El día de acción de gracias

Everett esperaba con ilusión las vacaciones del día de Acción de Gracias, que Emily pasaría en casa. Pero cuando llegaron ni siquiera Emily consiguió levantarle el ánimo. Lo intentó, él fue consciente y le conmovió. Pero Emily tenía su propia vida. Lo pensó mientras la veía prepararse para salir la noche del miércoles. Él comprendía a qué se debía la sensación de vacío de ese momento, y se lo reprochó. Lo que no comprendía era por qué había tenido la misma sensación de vacío, de profundo tedio, mientras contemplaba a Emily y a sus amigos despatarrados en sus muebles a primera hora de la tarde. Le halagaba que se sintieran lo bastante cómodos con él como para ocupar su casa como un ejército invasor. Y sin embargo había suspirado y se había sentido solo.

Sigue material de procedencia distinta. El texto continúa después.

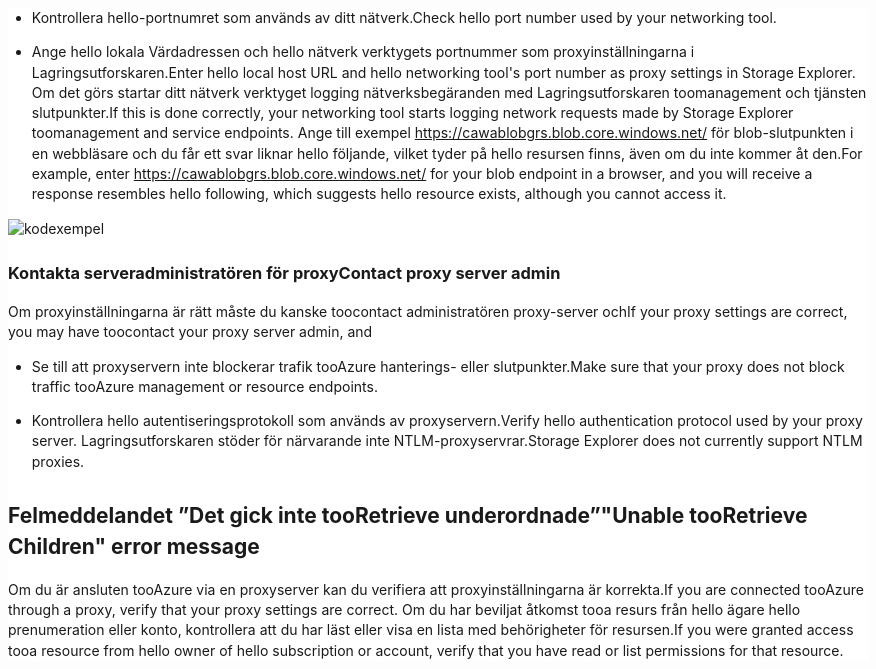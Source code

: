 - <span data-ttu-id="c1089-179">Kontrollera hello-portnumret som används av ditt nätverk.</span><span class="sxs-lookup"><span data-stu-id="c1089-179">Check hello port number used by your networking tool.</span></span>

- <span data-ttu-id="c1089-180">Ange hello lokala Värdadressen och hello nätverk verktygets portnummer som proxyinställningarna i Lagringsutforskaren.</span><span class="sxs-lookup"><span data-stu-id="c1089-180">Enter hello local host URL and hello networking tool's port number as proxy settings in Storage Explorer.</span></span> <span data-ttu-id="c1089-181">Om det görs startar ditt nätverk verktyget logging nätverksbegäranden med Lagringsutforskaren toomanagement och tjänsten slutpunkter.</span><span class="sxs-lookup"><span data-stu-id="c1089-181">If this is done correctly, your networking tool starts logging network requests made by Storage Explorer toomanagement and service endpoints.</span></span> <span data-ttu-id="c1089-182">Ange till exempel https://cawablobgrs.blob.core.windows.net/ för blob-slutpunkten i en webbläsare och du får ett svar liknar hello följande, vilket tyder på hello resursen finns, även om du inte kommer åt den.</span><span class="sxs-lookup"><span data-stu-id="c1089-182">For example, enter https://cawablobgrs.blob.core.windows.net/ for your blob endpoint in a browser, and you will receive a response resembles hello following, which suggests hello resource exists, although you cannot access it.</span></span>

![kodexempel](./media/storage-explorer-troubleshooting/4022502_en_2.png)

### <a name="contact-proxy-server-admin"></a><span data-ttu-id="c1089-184">Kontakta serveradministratören för proxy</span><span class="sxs-lookup"><span data-stu-id="c1089-184">Contact proxy server admin</span></span>

<span data-ttu-id="c1089-185">Om proxyinställningarna är rätt måste du kanske toocontact administratören proxy-server och</span><span class="sxs-lookup"><span data-stu-id="c1089-185">If your proxy settings are correct, you may have toocontact your proxy server admin, and</span></span>

- <span data-ttu-id="c1089-186">Se till att proxyservern inte blockerar trafik tooAzure hanterings- eller slutpunkter.</span><span class="sxs-lookup"><span data-stu-id="c1089-186">Make sure that your proxy does not block traffic tooAzure management or resource endpoints.</span></span>

- <span data-ttu-id="c1089-187">Kontrollera hello autentiseringsprotokoll som används av proxyservern.</span><span class="sxs-lookup"><span data-stu-id="c1089-187">Verify hello authentication protocol used by your proxy server.</span></span> <span data-ttu-id="c1089-188">Lagringsutforskaren stöder för närvarande inte NTLM-proxyservrar.</span><span class="sxs-lookup"><span data-stu-id="c1089-188">Storage Explorer does not currently support NTLM proxies.</span></span>

## <a name="unable-tooretrieve-children-error-message"></a><span data-ttu-id="c1089-189">Felmeddelandet ”Det gick inte tooRetrieve underordnade”</span><span class="sxs-lookup"><span data-stu-id="c1089-189">"Unable tooRetrieve Children" error message</span></span>

<span data-ttu-id="c1089-190">Om du är ansluten tooAzure via en proxyserver kan du verifiera att proxyinställningarna är korrekta.</span><span class="sxs-lookup"><span data-stu-id="c1089-190">If you are connected tooAzure through a proxy, verify that your proxy settings are correct.</span></span> <span data-ttu-id="c1089-191">Om du har beviljat åtkomst tooa resurs från hello ägare hello prenumeration eller konto, kontrollera att du har läst eller visa en lista med behörigheter för resursen.</span><span class="sxs-lookup"><span data-stu-id="c1089-191">If you were granted access tooa resource from hello owner of hello subscription or account, verify that you have read or list permissions for that resource.</span></span>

Ese año le tocaba a Alison tener a Emily en la cena de Acción de Gracias, y cuando llegó la noche del jueves, Everett, un tanto avergonzado, se invitó a cenar en el Go Go. Siempre había sentido lástima de la gente que cenaba sola en restaurantes el día de Acción de Gracias, a solas con su pavo seco. Pero no soportaba la idea de quedarse en casa y pedir algo ya preparado. Eso no sólo sería humillante, sino cobarde.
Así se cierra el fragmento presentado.